Making a policy of not accepting gifts from people he doesn’t know well is
a wise idea.
- Talk About “Tricky” People – Because
most kids are abducted or sexually abused by people that they know it’s
much more important for kids to learn about “tricky” people than “stranger
danger.” A tricky person is anyone who asks him to keep a secret from his
parents, to lie about where he’s been, or to go somewhere with them
without talking to a parent first.
- The Rules Apply to Big Kids,
Too – Make sure that your child knows not to go anywhere with a tricky
person, even if that person is an older kid. It’s easy for children taught
about Stranger Danger to view adults as scary and other kids as always
safe, but this isn’t always the case.
- Encourage Kids to Ask
Questions – In order to ensure that your child has a grasp
of the concepts you’re teaching, have him ask you any questions that he
wants. Let him know that he won’t be in any trouble, no matter what he
asks. Your child needs to know that he can always trust you when he needs
to talk about strangers, tricky people and trouble; presenting an
opportunity to ask no-holds-barred questions on the subject can begin to
build that trust.
- Be Honest – It’s
important to answer your child’s questions with age-appropriate honesty.
Try not to evade questions, tell white lies, or otherwise subvert the
truth when it comes to this very serious issue.

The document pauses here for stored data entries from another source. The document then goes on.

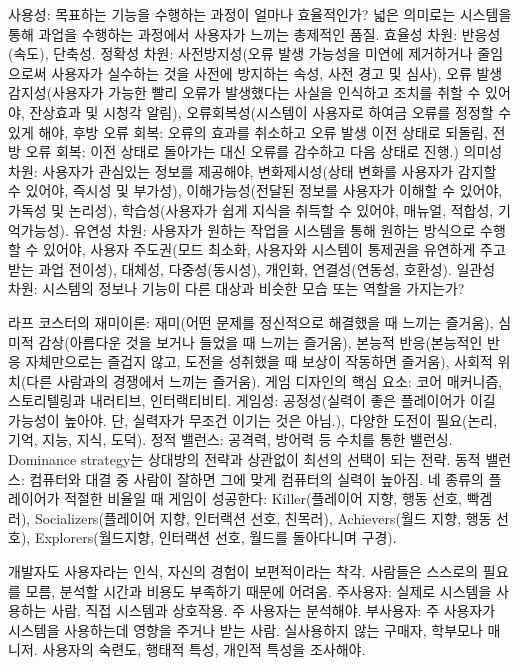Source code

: \bitmz
  \itm 사용성: 목표하는 기능을 수행하는 과정이 얼마나 효율적인가? 넓은 의미로는 시스템을 통해 과업을 수행하는 과정에서 사용자가 느끼는 총제적인 품질.
  \itm 효율성 차원: 반응성(속도), 단축성.
  \itm 정확성 차원: 사전방지성(오류 발생 가능성을 미연에 제거하거나 줄임으로써 사용자가 실수하는 것을 사전에 방지하는 속성, 사전 경고 및 심사), 오류 발생 감지성(사용자가 가능한 빨리 오류가 발생했다는 사실을 인식하고 조치를 취할 수 있어야, 잔상효과 및 시청각 알림), 오류회복성(시스템이 사용자로 하여금 오류를 정정할 수 있게 해야, 후방 오류 회복: 오류의 효과를 취소하고 오류 발생 이전 상태로 되돌림, 전방 오류 회복: 이전 상태로 돌아가는 대신 오류를 감수하고 다음 상태로 진행.)
  \itm 의미성 차원: 사용자가 관심있는 정보를 제공해야, 변화제시성(상태 변화를 사용자가 감지할 수 있어야, 즉시성 및 부가성), 이해가능성(전달된 정보를 사용자가 이해할 수 있어야, 가독성 및 논리성), 학습성(사용자가 쉽게 지식을 취득할 수 있어야, 매뉴얼, 적합성, 기억가능성).
  \itm 유연성 차원: 사용자가 원하는 작업을 시스템을 통해 원하는 방식으로 수행할 수 있어야, 사용자 주도권(모드 최소화, 사용자와 시스템이 통제권을 유연하게 주고받는 과업 전이성), 대체성, 다중성(동시성), 개인화, 연결성(연동성, 호환성).
  \itm 일관성 차원: 시스템의 정보나 기능이 다른 대상과 비슷한 모습 또는 역할을 가지는가?
\eitmz


\bitmz
  \itm 라프 코스터의 재미이론: 재미(어떤 문제를 정신적으로 해결했을 때 느끼는 즐거움), 심미적 감상(아름다운 것을 보거나 들었을 때 느끼는 즐거움), 본능적 반응(본능적인 반응 자체만으로는 즐겁지 않고, 도전을 성취했을 때 보상이 작동하면 즐거움), 사회적 위치(다른 사람과의 경쟁에서 느끼는 즐거움).
  \itm 게임 디자인의 핵심 요소: 코어 매커니즘, 스토리텔링과 내러티브, 인터랙티비티.
  \itm 게임성: 공정성(실력이 좋은 플레이어가 이길 가능성이 높아야. 단, 실력자가 무조건 이기는 것은 아님.), 다양한 도전이 필요(논리, 기억, 지능, 지식, 도덕).
  \itm 정적 밸런스: 공격력, 방어력 등 수치를 통한 밸런싱. Dominance strategy는 상대방의 전략과 상관없이 최선의 선택이 되는 전략.
  \itm 동적 밸런스: 컴퓨터와 대결 중 사람이 잘하면 그에 맞게 컴퓨터의 실력이 높아짐.
  \itm 네 종류의 플레이어가 적절한 비율일 때 게임이 성공한다: Killer(플레이어 지향, 행동 선호, 빡겜러), Socializers(플레이어 지향, 인터랙션 선호, 친목러), Achievers(월드 지향, 행동 선호), Explorers(월드지향, 인터랙션 선호, 월드를 돌아다니며 구경).
\eitmz


\bitmz
  \itm 개발자도 사용자라는 인식, 자신의 경험이 보편적이라는 착각.
  \itm 사람들은 스스로의 필요를 모름, 분석할 시간과 비용도 부족하기 때문에 어려움.
  \itm 주사용자: 실제로 시스템을 사용하는 사람. 직접 시스템과 상호작용. 주 사용자는 분석해야.
  \itm 부사용자: 주 사용자가 시스템을 사용하는데 영향을 주거나 받는 사람. 실사용하지 않는 구매자, 학부모나 매니저.
  \itm 사용자의 숙련도, 행태적 특성, 개인적 특성을 조사해야.
\eitmz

Keep in mind that his
questions are only an indication that he’s listening to what he’s being
told, and is trying his best to process it.
- Keep the Conversation
Age-Appropriate – While it’s important to be honest and up-front
with your child on the subject of abuse, Stranger Danger and abductions, you
should also remember just how vivid your child’s imagination is. The child
whose mind can turn a shadow on the wall into a lurking monster might not
need all the gory details about a local abduction case.
- Maintain an Ongoing Dialogue – It’s
important to teach small children how to safely and responsibly handle
situations with strangers and tricky people, but it’s also just as
important to continue the conversation as your child ages. When he’s
older, the focus may shift more to avoiding online predators and
exploitation, but the basic concept is still the same and shouldn’t be
abandoned after the first discussion.
Striking a balance between instructing kids on responsible behavior and
outright fear-mongering is a challenge, but it’s one that you must face as a
parent. While it’s of vital importance to educate your children regarding the
best way to avoid abduction or abuse, it’s also important not to create anxiety
and overwhelming fear of all strangers in his mind.